English for Masters
Perm State University


Курс английского языка для студентов магистратуры физического факультета
домашняя страница информация о курсе учебные материалы групповая зачётка


передача содержания текста, раздел 4


Составьте пересказ текста, размещённого ниже, применив свои знания об описании процесса. Вам нужно пересказать текст, оформив это, как описание действий автора.
Объём ответа - около 200 слов.

В своём пересказе в скобках укажите элементы процесса, которые Вы описываете.
Жирным шрифтом выделите слова, которыми Вы описываете эти элементы.

Например:
They continue with the question whether such scientific achievements are still necessary and popular nowadays. (способ и направление развития процесса).

Наиболее частые ошибки:

  • неоправданно маленький размер пересказа (не вся существенная информация представлена);

  • недостаточное количество глаголов и выражений, описывающих действия автора (должны содержаться почти в каждом предложении);

  • слишком большие цитаты из текста (оптимальный размер цитаты - словосочетание из 3-5 слов).

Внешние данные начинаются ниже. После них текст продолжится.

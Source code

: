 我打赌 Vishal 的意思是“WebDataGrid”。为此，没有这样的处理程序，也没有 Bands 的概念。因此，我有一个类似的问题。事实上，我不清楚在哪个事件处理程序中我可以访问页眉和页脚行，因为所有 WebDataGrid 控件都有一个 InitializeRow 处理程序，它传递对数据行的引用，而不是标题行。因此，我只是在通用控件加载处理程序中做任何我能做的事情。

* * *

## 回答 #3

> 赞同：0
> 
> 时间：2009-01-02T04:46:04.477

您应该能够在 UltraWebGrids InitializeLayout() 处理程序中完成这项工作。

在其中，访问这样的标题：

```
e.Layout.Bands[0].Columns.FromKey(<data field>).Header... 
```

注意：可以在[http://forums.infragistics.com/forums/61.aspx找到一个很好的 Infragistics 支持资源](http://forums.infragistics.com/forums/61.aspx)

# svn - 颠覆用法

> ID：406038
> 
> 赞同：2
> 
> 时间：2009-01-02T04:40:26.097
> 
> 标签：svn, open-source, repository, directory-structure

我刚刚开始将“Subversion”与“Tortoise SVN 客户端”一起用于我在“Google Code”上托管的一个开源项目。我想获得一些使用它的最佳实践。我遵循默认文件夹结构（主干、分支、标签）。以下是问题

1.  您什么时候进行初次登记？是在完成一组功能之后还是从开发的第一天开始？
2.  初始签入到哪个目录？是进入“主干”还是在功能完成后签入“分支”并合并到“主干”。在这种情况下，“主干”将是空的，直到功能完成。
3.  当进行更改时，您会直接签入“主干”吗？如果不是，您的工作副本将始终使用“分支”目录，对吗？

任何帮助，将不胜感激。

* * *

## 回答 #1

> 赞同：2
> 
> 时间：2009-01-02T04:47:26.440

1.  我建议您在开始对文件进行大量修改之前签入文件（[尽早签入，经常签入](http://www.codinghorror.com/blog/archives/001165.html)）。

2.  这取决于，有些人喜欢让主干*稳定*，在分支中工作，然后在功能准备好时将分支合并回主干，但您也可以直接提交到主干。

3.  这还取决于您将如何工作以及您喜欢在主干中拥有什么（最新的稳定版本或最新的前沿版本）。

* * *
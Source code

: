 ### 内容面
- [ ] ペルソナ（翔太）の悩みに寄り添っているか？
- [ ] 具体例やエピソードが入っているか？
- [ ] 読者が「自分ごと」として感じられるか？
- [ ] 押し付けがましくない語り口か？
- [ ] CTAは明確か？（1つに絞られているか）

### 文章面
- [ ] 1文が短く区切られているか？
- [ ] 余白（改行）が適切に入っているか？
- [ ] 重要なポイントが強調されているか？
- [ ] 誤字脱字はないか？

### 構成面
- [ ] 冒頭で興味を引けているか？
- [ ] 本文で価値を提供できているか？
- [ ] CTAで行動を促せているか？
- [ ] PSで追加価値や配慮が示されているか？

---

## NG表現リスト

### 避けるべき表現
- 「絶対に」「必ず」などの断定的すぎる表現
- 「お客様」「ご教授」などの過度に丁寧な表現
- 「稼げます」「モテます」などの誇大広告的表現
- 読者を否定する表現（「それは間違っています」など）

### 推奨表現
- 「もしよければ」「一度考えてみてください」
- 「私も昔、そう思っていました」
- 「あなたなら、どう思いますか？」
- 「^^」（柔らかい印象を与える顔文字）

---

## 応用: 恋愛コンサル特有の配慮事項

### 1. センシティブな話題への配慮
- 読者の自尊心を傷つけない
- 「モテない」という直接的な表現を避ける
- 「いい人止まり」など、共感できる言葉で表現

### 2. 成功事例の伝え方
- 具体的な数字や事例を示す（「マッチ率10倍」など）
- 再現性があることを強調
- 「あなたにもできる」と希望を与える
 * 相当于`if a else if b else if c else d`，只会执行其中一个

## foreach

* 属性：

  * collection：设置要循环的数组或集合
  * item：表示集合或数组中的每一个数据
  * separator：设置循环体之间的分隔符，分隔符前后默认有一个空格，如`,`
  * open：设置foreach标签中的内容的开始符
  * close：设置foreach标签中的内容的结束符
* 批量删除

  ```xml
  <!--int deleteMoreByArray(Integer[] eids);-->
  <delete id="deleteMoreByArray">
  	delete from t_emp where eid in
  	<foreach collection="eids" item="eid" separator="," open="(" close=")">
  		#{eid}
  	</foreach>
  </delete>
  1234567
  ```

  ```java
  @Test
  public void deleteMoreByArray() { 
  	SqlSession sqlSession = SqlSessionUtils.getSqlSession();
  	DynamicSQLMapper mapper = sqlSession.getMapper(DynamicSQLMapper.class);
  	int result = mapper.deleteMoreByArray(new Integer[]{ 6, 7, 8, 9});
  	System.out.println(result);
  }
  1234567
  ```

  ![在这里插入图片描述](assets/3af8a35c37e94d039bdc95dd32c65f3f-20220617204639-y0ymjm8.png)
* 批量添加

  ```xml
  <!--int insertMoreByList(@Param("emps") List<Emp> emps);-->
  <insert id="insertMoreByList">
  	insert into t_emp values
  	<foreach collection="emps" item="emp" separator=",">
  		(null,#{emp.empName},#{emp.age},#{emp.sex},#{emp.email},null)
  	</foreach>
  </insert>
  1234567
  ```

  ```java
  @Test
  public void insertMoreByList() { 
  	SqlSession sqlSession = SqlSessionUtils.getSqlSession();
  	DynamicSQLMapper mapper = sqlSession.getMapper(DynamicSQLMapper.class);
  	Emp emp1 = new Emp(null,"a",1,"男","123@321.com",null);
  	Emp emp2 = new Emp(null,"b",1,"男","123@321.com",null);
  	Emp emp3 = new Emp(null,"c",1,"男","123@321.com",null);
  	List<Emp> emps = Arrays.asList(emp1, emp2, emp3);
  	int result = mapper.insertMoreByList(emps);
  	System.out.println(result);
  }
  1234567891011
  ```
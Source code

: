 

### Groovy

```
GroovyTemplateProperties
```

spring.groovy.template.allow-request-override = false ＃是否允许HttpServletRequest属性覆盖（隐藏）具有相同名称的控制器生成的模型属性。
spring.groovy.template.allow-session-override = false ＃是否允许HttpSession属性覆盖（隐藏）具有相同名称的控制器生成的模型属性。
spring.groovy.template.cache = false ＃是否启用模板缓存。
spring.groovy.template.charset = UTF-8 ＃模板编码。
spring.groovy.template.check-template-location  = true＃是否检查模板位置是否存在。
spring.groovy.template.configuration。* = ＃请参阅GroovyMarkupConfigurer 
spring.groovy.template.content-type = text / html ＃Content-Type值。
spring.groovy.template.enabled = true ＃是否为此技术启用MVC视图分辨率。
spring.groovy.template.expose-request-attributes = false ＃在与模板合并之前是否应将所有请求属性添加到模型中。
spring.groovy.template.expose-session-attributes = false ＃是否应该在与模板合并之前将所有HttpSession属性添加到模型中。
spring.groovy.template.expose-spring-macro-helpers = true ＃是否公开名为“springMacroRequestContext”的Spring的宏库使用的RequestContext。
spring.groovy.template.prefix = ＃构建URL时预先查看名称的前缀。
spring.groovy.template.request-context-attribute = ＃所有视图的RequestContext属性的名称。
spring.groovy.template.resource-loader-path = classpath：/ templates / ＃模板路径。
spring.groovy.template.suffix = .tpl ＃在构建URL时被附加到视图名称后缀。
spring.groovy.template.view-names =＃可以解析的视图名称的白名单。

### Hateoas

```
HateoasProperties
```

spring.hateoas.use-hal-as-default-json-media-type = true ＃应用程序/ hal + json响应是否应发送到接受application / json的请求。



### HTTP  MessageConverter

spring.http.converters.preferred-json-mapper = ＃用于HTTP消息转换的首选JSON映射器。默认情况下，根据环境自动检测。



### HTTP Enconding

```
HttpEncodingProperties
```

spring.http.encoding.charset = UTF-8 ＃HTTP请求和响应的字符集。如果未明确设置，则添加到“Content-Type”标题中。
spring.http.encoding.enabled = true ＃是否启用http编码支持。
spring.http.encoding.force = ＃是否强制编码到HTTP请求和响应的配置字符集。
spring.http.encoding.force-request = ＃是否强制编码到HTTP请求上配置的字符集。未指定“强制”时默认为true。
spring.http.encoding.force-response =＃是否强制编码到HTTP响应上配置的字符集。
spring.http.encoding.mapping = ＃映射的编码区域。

Clearly, science has mattered a lot, for a long time. Advances in food, public health and medicine helped raise life expectancy in the United States in the past century from roughly 50 to 80 years. So too, world population between 1950 and 1990 more than doubled, now exceeding six billion. Biology discovered the structure of DNA, made test-tube babies and cured diseases. And the decoding of the human genome is leading scientists toward a detailed understanding of how the body works, offering the hope of new treatments for cancer and other diseases.

“For a lot of people, life has gotten better,” said Dr. James D. Watson, codiscoverer of the double helix. “You don’t know what it was like in 1950. It wasn’t just the dreariness of Bing Crosby that made life tough.”

In physics, breakthroughs produced digital electronics and subatomic discoveries. American rocket science won the space race, put men on the moon, probed distant planets and lofted hundreds of satellites, including the Hubble Space Telescope.

But major problems also arose: acid rain, environmental toxins, the Bhopal chemical disaster, nuclear waste, global warming, the ozone hole, fears over genetically modified food and the fiery destruction of two space shuttles, not to mention the curse of junk e-mail. Such troubles have helped feed social disenchantment with science.

When the cold war ended, the physical sciences began to lose luster and funding. After spending $2 billion, Congress killed physicists’ preeminent endeavor, the Superconducting Super Collider, an enormous particle accelerator.

“Suddenly, Congress wasn’t interested in science anymore,” said Fred Jerome, a science policy analyst at the New School.

At the same time, industry spending on research soared to twice that of the federal government, about $180 billion last year, according to the National Science Foundation. One result is that Americans see more drugs, cell phones, advanced toys, innovative cars and engineered foods and less news about the fundamental building blocks and great shadowy vistas of the universe.

The main exceptions to the downward trend in the federal science budget are for health and weapons. This year, spending on military research hit $58 billion, higher in fixed dollars than during the cold war.